French consumer group UFC-Que Choisir

But what does this mean for the UK?

When Rishi Sunak was chancellor, he implemented a cut in the domestic air duty, making internal UK flights cheaper. This only came into effect in April, but it’s a move in the opposite direction to France. While critics say the ban doesn’t go far enough, it could have a knock-on effect in other countries.

If the UK were to implement the same policy as France, however, not much would change. There are currently only two internal flights that can be alternatively taken by train that are under 2 ½ hours: London to Manchester and London to Leeds. According to Trainline, London to Manchester can be reached by train in 2 hours and 6 minutes, while London to Leeds can be done in 2 hours and 10 minutes.

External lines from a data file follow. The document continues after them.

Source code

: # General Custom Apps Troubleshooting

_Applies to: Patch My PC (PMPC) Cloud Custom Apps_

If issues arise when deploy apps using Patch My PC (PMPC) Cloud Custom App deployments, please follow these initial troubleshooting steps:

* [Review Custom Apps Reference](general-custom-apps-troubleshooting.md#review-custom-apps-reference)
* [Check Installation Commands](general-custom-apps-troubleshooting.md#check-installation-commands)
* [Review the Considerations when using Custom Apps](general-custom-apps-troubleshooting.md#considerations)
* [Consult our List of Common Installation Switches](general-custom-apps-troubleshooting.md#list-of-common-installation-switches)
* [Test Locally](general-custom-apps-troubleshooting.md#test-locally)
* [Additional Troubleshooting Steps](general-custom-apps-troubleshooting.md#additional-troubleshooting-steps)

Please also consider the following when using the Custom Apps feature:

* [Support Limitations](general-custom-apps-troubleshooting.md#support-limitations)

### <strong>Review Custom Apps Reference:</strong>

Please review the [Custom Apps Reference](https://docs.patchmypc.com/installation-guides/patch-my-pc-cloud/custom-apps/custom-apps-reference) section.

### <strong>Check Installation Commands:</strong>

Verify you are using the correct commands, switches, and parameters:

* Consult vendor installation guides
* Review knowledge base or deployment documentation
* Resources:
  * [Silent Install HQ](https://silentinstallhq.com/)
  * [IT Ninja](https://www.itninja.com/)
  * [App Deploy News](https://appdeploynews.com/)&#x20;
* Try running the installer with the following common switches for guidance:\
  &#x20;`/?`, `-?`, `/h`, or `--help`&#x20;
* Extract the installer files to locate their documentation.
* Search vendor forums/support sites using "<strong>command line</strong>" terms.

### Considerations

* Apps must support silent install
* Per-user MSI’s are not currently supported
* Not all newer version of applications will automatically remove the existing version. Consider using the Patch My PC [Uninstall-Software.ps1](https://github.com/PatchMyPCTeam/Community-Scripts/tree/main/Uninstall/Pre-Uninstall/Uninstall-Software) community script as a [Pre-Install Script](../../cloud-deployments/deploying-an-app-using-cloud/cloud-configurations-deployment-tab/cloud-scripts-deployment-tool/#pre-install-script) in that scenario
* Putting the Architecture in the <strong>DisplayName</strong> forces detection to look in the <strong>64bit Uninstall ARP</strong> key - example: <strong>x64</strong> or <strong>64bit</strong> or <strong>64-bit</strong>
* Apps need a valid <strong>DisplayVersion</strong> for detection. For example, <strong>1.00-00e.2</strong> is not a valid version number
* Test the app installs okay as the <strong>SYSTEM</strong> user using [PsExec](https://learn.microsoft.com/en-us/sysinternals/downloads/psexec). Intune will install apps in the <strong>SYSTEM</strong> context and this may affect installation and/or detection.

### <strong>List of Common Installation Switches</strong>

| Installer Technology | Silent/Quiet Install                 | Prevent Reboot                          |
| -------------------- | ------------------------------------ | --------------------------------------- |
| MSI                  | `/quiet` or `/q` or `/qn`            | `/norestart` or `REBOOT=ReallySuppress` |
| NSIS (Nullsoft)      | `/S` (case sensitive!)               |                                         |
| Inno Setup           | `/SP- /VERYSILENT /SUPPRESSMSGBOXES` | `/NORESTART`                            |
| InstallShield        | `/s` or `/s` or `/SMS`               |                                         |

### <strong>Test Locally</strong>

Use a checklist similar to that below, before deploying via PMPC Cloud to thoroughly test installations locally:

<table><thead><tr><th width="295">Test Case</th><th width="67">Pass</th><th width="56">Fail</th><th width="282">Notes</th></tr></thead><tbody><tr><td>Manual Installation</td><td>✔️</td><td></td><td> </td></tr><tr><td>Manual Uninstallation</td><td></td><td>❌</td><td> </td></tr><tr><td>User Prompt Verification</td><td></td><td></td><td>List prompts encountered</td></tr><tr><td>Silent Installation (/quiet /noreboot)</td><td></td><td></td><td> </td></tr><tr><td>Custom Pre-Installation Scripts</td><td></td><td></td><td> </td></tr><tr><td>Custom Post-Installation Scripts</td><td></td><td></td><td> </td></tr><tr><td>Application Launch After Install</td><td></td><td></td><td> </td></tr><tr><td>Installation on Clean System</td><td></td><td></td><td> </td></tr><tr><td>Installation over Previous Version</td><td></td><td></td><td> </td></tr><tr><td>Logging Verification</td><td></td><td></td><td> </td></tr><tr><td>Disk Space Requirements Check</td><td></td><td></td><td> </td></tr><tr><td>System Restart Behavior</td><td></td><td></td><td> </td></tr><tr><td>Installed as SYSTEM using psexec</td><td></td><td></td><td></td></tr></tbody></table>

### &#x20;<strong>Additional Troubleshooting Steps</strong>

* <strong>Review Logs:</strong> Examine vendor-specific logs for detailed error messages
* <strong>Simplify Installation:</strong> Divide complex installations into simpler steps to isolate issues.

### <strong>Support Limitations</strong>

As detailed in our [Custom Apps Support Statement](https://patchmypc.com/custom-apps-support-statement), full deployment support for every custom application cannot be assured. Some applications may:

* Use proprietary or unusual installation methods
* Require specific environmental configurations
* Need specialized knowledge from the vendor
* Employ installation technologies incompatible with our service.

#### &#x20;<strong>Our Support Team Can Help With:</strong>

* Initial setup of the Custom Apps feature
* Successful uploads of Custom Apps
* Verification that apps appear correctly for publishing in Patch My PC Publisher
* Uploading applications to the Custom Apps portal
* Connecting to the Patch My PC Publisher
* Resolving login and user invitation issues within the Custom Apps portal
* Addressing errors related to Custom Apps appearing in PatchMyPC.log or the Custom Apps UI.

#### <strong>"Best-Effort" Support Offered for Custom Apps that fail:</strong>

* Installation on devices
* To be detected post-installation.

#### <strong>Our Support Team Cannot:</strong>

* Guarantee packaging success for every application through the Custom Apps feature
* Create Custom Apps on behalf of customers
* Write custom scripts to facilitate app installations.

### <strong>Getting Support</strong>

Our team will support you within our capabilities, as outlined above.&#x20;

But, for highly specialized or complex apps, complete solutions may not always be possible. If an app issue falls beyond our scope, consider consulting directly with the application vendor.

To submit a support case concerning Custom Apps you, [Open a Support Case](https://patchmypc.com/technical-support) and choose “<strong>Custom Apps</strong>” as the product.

As far as meaningful change is considered, replacing two internal UK flights won’t go far enough to reduce emissions. However, because the UK is 2.3 times smaller than France, the country may have to look at extending the criteria for train times. Upping the limit to 4 hours via train and making sure that these tickets are subsidised could be a great way to avoid needless carbon emissions from flights.

The question is now whether other countries will follow in France’s footsteps. According to research from Intergenerational Foundation last year, if the UK adopted the same approach with a limit of 4 ½ hours for train travel, it could cut emissions from aviation by 33%. Not only this, but travel times would only be affected by less than 30 minutes. Even a third of these internal journeys are just as fast or faster than by plane.

Spain considered a similar policy in 2021, with a limit of 2 ½ hours via train, but this had a deadline of 2050. Estimates have said it could save the country up to 2 million tonnes of carbon emissions, so it might bring the policy forwards, much to the dismay of airlines. In a similar vein, Austria, Germany and Belgium have all toyed with the idea to disinsentivise short domestic flights. If the European Union were to implement a blanket policy across all member states, it could mean the start of meaningful carbon emission reductions from air travel.